**TASK DETAILS**
Please retype the data in full and exactly; the pictures are not part of the copy.

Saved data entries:
○ ○ ○

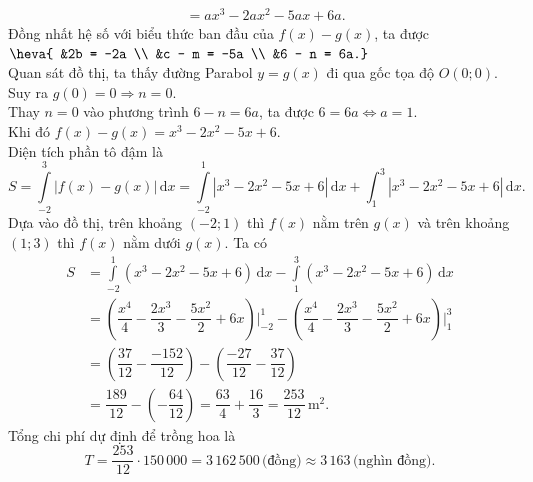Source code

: \begin{ex}
{\begin{align*}
			&= ax^3 - 2ax^2 - 5ax + 6a.
		\end{align*}
		Đồng nhất hệ số với biểu thức ban đầu của $f(x) - g(x)$, ta được $\heva{
			&2b = -2a \\
			&c - m = -5a \\
			&6 - n = 6a.}$\\
		Quan sát đồ thị, ta thấy đường Parabol $y = g(x)$ đi qua gốc tọa độ $O(0;0)$.\\
		Suy ra $g(0) = 0 \Rightarrow n = 0$.\\
		Thay $n = 0$ vào phương trình $6 - n = 6a$, ta được $6 = 6a \Leftrightarrow a = 1$.\\
		Khi đó $f(x) - g(x) = x^3 - 2x^2 - 5x + 6$.\\
		Diện tích phần tô đậm là
		\[S =\displaystyle\int\limits_{-2}^{3} \left| f(x) - g(x)\right|  \mathrm{\,d}x =\displaystyle\int\limits_{-2}^{1} \left| x^3 - 2x^2 - 5x + 6\right|  \mathrm{\,d}x + \int_{1}^{3} \left| x^3 - 2x^2 - 5x + 6\right|  \mathrm{\,d}x.\]
		Dựa vào đồ thị, trên khoảng $(-2; 1)$ thì $f(x)$ nằm trên $g(x)$ và trên khoảng $(1; 3)$ thì $f(x)$ nằm dưới $g(x)$. Ta có
		\begin{align*}
			S &=\displaystyle\int\limits_{-2}^{1} \left( x^3 - 2x^2 - 5x + 6\right) \mathrm{\,d}x - \displaystyle\int\limits_{1}^{3} \left( x^3 - 2x^2 - 5x + 6\right)  \mathrm{\,d}x \\
			&= \left( \dfrac{x^4}{4} - \dfrac{2x^3}{3} - \dfrac{5x^2}{2} + 6x \right) \Bigg|_{-2}^{1} - \left( \dfrac{x^4}{4} - \dfrac{2x^3}{3} - \dfrac{5x^2}{2} + 6x \right) \Bigg|_{1}^{3} \\
			&= \left( \dfrac{37}{12} - \dfrac{-152}{12} \right) - \left( \dfrac{-27}{12} - \dfrac{37}{12} \right) \\
			&= \dfrac{189}{12} - \left( -\dfrac{64}{12} \right) = \dfrac{63}{4} + \dfrac{16}{3} = \dfrac{253}{12}\,\text{m}^2.
		\end{align*}
		Tổng chi phí dự định để trồng hoa là
		\[T = \dfrac{253}{12} \cdot 150\,000 = 3\,162\,500\, \text{(đồng)}\approx 3\,163\, \text{(nghìn đồng).}\]
	}
\end{ex}

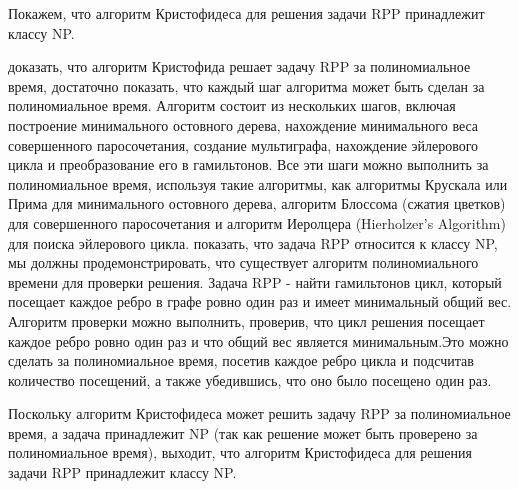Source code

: Покажем, что алгоритм Кристофидеса для решения задачи RPP принадлежит классу NP.
\begin{enumerate}
     доказать, что алгоритм Кристофида решает задачу RPP за полиномиальное время, достаточно показать, что каждый шаг алгоритма может быть сделан за полиномиальное время. Алгоритм состоит из нескольких шагов, включая построение минимального остовного дерева, нахождение минимального веса совершенного паросочетания, создание мультиграфа, нахождение эйлерового цикла и преобразование его в гамильтонов. Все эти шаги можно выполнить за полиномиальное время, используя такие алгоритмы, как алгоритмы Крускала или Прима для минимального остовного дерева, алгоритм Блоссома (сжатия цветков) для совершенного паросочетания и алгоритм Иеролцера (Hierholzer’s Algorithm) для поиска эйлерового цикла.
     показать, что задача RPP относится к классу NP, мы должны продемонстрировать, что существует алгоритм полиномиального времени для проверки решения. Задача RPP - найти гамильтонов цикл, который посещает каждое ребро в графе ровно один раз и имеет минимальный общий вес. Алгоритм проверки можно выполнить, проверив, что цикл решения посещает каждое ребро ровно один раз и что общий вес является минимальным.Это можно сделать за полиномиальное время, посетив каждое ребро цикла и подсчитав количество посещений, а также убедившись, что оно было посещено один раз.
\end{enumerate}
Поскольку алгоритм Кристофидеса может решить задачу RPP за полиномиальное время, а задача принадлежит NP (так как решение может быть проверено за полиномиальное время), выходит, что алгоритм Кристофидеса для решения задачи RPP принадлежит классу NP.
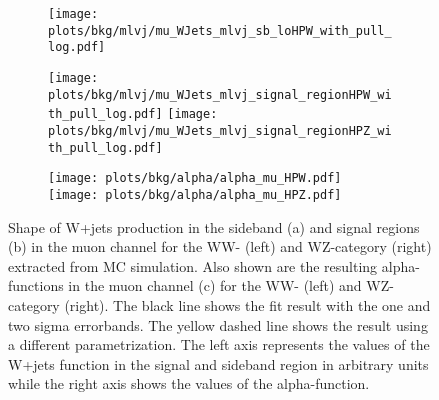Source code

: \begin{figure}
	\centering
	\begin{subfigure}{\textwidth}
		\centering
		\texttt{[image: plots/bkg/mlvj/mu\_WJets\_mlvj\_sb\_loHPW\_with\_pull\_log.pdf]}		
		\caption{}		
	\end{subfigure}
	\begin{subfigure}{\textwidth}
		\texttt{[image: plots/bkg/mlvj/mu\_WJets\_mlvj\_signal\_regionHPW\_with\_pull\_log.pdf]}
		\texttt{[image: plots/bkg/mlvj/mu\_WJets\_mlvj\_signal\_regionHPZ\_with\_pull\_log.pdf]}	
		\caption{}
	\end{subfigure}
	\begin{subfigure}{\textwidth}	
		\texttt{[image: plots/bkg/alpha/alpha\_mu\_HPW.pdf]}
		\texttt{[image: plots/bkg/alpha/alpha\_mu\_HPZ.pdf]}
		\caption{}
	\end{subfigure}
	\caption[Shape of W+jets production in the sideband and signal regions as well as the resulting alpha-function]{Shape of W+jets production in the sideband (a) and signal regions (b) in the muon channel for the WW- (left) and WZ-category (right) extracted from MC simulation. Also shown are the resulting alpha-functions in the muon channel (c) for the WW- (left) and WZ-category (right). The black line shows the fit result with the one and two sigma errorbands. The yellow dashed line shows the result using a different parametrization. The left axis represents the values of the W+jets function in the signal and sideband region in arbitrary units while the right axis shows the values of the alpha-function.}
	\label{fig:bkg:mwvmc_alpha_mu}
\end{figure}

○ ○ ○

**FINISHED TASK**
Source code

: \begin{ex}
{\begin{align*}
			&= ax^3 - 2ax^2 - 5ax + 6a.
		\end{align*}
		Đồng nhất hệ số với biểu thức ban đầu của $f(x) - g(x)$, ta được $\heva{
			&2b = -2a \\
			&c - m = -5a \\
			&6 - n = 6a.}$\\
		Quan sát đồ thị, ta thấy đường Parabol $y = g(x)$ đi qua gốc tọa độ $O(0;0)$.\\
		Suy ra $g(0) = 0 \Rightarrow n = 0$.\\
		Thay $n = 0$ vào phương trình $6 - n = 6a$, ta được $6 = 6a \Leftrightarrow a = 1$.\\
		Khi đó $f(x) - g(x) = x^3 - 2x^2 - 5x + 6$.\\
		Diện tích phần tô đậm là
		\[S =\displaystyle\int\limits_{-2}^{3} \left| f(x) - g(x)\right|  \mathrm{\,d}x =\displaystyle\int\limits_{-2}^{1} \left| x^3 - 2x^2 - 5x + 6\right|  \mathrm{\,d}x + \int_{1}^{3} \left| x^3 - 2x^2 - 5x + 6\right|  \mathrm{\,d}x.\]
		Dựa vào đồ thị, trên khoảng $(-2; 1)$ thì $f(x)$ nằm trên $g(x)$ và trên khoảng $(1; 3)$ thì $f(x)$ nằm dưới $g(x)$. Ta có
		\begin{align*}
			S &=\displaystyle\int\limits_{-2}^{1} \left( x^3 - 2x^2 - 5x + 6\right) \mathrm{\,d}x - \displaystyle\int\limits_{1}^{3} \left( x^3 - 2x^2 - 5x + 6\right)  \mathrm{\,d}x \\
			&= \left( \dfrac{x^4}{4} - \dfrac{2x^3}{3} - \dfrac{5x^2}{2} + 6x \right) \Bigg|_{-2}^{1} - \left( \dfrac{x^4}{4} - \dfrac{2x^3}{3} - \dfrac{5x^2}{2} + 6x \right) \Bigg|_{1}^{3} \\
			&= \left( \dfrac{37}{12} - \dfrac{-152}{12} \right) - \left( \dfrac{-27}{12} - \dfrac{37}{12} \right) \\
			&= \dfrac{189}{12} - \left( -\dfrac{64}{12} \right) = \dfrac{63}{4} + \dfrac{16}{3} = \dfrac{253}{12}\,\text{m}^2.
		\end{align*}
		Tổng chi phí dự định để trồng hoa là
		\[T = \dfrac{253}{12} \cdot 150\,000 = 3\,162\,500\, \text{(đồng)}\approx 3\,163\, \text{(nghìn đồng).}\]
	}
\end{ex}

Source code

: Покажем, что алгоритм Кристофидеса для решения задачи RPP принадлежит классу NP.
\begin{enumerate}
     доказать, что алгоритм Кристофида решает задачу RPP за полиномиальное время, достаточно показать, что каждый шаг алгоритма может быть сделан за полиномиальное время. Алгоритм состоит из нескольких шагов, включая построение минимального остовного дерева, нахождение минимального веса совершенного паросочетания, создание мультиграфа, нахождение эйлерового цикла и преобразование его в гамильтонов. Все эти шаги можно выполнить за полиномиальное время, используя такие алгоритмы, как алгоритмы Крускала или Прима для минимального остовного дерева, алгоритм Блоссома (сжатия цветков) для совершенного паросочетания и алгоритм Иеролцера (Hierholzer’s Algorithm) для поиска эйлерового цикла.
     показать, что задача RPP относится к классу NP, мы должны продемонстрировать, что существует алгоритм полиномиального времени для проверки решения. Задача RPP - найти гамильтонов цикл, который посещает каждое ребро в графе ровно один раз и имеет минимальный общий вес. Алгоритм проверки можно выполнить, проверив, что цикл решения посещает каждое ребро ровно один раз и что общий вес является минимальным.Это можно сделать за полиномиальное время, посетив каждое ребро цикла и подсчитав количество посещений, а также убедившись, что оно было посещено один раз.
\end{enumerate}
Поскольку алгоритм Кристофидеса может решить задачу RPP за полиномиальное время, а задача принадлежит NP (так как решение может быть проверено за полиномиальное время), выходит, что алгоритм Кристофидеса для решения задачи RPP принадлежит классу NP.
Source code

: \begin{figure}
	\centering
	\begin{subfigure}{\textwidth}
		\centering
		\texttt{[image: plots/bkg/mlvj/mu\_WJets\_mlvj\_sb\_loHPW\_with\_pull\_log.pdf]}		
		\caption{}		
	\end{subfigure}
	\begin{subfigure}{\textwidth}
		\texttt{[image: plots/bkg/mlvj/mu\_WJets\_mlvj\_signal\_regionHPW\_with\_pull\_log.pdf]}
		\texttt{[image: plots/bkg/mlvj/mu\_WJets\_mlvj\_signal\_regionHPZ\_with\_pull\_log.pdf]}	
		\caption{}
	\end{subfigure}
	\begin{subfigure}{\textwidth}	
		\texttt{[image: plots/bkg/alpha/alpha\_mu\_HPW.pdf]}
		\texttt{[image: plots/bkg/alpha/alpha\_mu\_HPZ.pdf]}
		\caption{}
	\end{subfigure}
	\caption[Shape of W+jets production in the sideband and signal regions as well as the resulting alpha-function]{Shape of W+jets production in the sideband (a) and signal regions (b) in the muon channel for the WW- (left) and WZ-category (right) extracted from MC simulation. Also shown are the resulting alpha-functions in the muon channel (c) for the WW- (left) and WZ-category (right). The black line shows the fit result with the one and two sigma errorbands. The yellow dashed line shows the result using a different parametrization. The left axis represents the values of the W+jets function in the signal and sideband region in arbitrary units while the right axis shows the values of the alpha-function.}
	\label{fig:bkg:mwvmc_alpha_mu}
\end{figure}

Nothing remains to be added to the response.